● Aim of the exercise: Reproduce every line in the material below that holds "main".

● The input:
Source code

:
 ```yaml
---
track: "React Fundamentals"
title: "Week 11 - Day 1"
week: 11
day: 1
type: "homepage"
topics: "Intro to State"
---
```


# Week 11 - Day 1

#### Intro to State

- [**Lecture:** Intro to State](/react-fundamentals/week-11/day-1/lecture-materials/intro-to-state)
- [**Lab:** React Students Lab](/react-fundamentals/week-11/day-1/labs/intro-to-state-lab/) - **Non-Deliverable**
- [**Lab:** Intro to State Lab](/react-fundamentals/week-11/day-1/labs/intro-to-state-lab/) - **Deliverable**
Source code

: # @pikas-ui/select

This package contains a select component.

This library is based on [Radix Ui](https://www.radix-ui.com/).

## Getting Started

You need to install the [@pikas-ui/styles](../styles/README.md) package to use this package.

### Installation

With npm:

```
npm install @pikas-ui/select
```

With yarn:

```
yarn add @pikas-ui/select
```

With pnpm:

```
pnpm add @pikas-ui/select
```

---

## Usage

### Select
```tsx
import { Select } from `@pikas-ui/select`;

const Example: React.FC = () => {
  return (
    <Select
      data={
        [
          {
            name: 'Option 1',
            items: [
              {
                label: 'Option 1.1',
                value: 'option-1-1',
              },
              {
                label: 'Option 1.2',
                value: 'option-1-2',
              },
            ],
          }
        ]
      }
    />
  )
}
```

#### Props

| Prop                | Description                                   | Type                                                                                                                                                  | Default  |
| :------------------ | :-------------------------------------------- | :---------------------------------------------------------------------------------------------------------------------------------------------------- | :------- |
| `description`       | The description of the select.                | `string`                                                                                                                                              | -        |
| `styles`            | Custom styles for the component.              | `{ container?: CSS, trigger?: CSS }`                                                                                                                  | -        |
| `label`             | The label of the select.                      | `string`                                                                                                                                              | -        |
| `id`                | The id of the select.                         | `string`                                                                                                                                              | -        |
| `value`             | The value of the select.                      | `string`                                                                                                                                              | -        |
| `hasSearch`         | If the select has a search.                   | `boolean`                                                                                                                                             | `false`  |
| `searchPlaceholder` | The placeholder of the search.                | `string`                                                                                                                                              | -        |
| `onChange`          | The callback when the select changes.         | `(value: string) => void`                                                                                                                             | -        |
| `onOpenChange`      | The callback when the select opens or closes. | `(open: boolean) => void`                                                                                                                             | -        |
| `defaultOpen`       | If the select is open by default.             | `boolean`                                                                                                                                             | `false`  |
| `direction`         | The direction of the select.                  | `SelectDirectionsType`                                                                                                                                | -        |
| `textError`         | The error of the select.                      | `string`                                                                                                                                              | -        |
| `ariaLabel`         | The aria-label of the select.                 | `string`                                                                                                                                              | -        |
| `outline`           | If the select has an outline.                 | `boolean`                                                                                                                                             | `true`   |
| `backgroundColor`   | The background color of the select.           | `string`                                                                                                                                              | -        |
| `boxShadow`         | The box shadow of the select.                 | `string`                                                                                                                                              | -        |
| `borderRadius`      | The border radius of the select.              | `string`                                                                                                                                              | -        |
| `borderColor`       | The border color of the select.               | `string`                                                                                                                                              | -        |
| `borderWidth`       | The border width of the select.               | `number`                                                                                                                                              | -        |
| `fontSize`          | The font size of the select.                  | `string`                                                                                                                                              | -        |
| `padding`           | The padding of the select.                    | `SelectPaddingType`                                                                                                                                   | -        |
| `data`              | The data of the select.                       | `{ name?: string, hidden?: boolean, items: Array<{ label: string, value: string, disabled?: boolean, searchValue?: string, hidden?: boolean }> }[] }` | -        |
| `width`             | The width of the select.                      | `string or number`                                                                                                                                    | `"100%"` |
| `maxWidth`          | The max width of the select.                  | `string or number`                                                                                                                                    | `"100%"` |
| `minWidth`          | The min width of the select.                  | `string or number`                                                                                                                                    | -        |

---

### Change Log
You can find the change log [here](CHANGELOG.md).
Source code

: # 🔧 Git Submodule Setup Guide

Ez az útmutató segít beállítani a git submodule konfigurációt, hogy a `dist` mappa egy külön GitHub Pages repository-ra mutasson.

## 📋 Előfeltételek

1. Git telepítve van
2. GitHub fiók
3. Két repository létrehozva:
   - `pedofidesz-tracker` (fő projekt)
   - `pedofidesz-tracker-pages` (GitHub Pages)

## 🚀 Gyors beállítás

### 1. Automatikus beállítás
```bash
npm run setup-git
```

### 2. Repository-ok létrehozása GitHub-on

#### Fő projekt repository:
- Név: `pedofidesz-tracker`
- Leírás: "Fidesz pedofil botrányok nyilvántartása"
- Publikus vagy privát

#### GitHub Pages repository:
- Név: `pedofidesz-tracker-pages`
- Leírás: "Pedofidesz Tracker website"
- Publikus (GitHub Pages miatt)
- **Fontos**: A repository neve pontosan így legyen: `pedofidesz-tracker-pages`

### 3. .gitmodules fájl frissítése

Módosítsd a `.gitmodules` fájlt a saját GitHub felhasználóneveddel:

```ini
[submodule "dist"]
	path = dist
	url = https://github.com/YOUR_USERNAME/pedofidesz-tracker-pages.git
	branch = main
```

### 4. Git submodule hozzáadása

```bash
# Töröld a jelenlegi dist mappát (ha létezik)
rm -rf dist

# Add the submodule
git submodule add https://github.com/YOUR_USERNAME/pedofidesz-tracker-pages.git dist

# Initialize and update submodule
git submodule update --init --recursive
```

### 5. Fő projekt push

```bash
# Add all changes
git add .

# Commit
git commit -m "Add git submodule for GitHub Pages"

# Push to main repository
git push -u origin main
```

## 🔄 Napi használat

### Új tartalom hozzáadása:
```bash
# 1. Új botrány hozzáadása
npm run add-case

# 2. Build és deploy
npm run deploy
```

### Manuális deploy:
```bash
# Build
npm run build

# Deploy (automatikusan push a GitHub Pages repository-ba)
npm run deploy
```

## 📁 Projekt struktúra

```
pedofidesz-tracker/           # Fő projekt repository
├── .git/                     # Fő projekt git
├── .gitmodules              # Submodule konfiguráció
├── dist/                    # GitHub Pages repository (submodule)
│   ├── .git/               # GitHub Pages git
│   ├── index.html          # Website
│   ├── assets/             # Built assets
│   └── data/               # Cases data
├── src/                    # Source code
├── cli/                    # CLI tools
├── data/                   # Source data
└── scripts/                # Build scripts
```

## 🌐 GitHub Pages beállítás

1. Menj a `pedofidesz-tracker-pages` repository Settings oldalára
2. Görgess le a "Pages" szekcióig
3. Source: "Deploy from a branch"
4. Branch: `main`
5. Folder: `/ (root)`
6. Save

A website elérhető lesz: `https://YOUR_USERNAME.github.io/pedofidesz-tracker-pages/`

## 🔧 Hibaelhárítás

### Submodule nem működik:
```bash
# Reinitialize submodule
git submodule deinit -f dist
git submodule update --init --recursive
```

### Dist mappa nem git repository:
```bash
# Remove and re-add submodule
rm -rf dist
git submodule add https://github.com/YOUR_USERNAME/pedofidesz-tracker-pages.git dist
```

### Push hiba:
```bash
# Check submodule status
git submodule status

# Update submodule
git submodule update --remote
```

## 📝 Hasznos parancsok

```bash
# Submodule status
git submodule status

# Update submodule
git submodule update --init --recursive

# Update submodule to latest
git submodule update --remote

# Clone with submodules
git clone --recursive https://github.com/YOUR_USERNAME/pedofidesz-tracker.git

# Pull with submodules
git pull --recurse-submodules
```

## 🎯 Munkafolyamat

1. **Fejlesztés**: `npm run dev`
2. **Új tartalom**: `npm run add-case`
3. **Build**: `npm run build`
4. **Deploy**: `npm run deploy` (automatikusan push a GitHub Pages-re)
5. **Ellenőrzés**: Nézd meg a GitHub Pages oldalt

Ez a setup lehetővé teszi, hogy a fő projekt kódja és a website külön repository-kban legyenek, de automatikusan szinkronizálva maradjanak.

● Answer space:
	branch = main
# Push to main repository
git push -u origin main
4. Branch: `main`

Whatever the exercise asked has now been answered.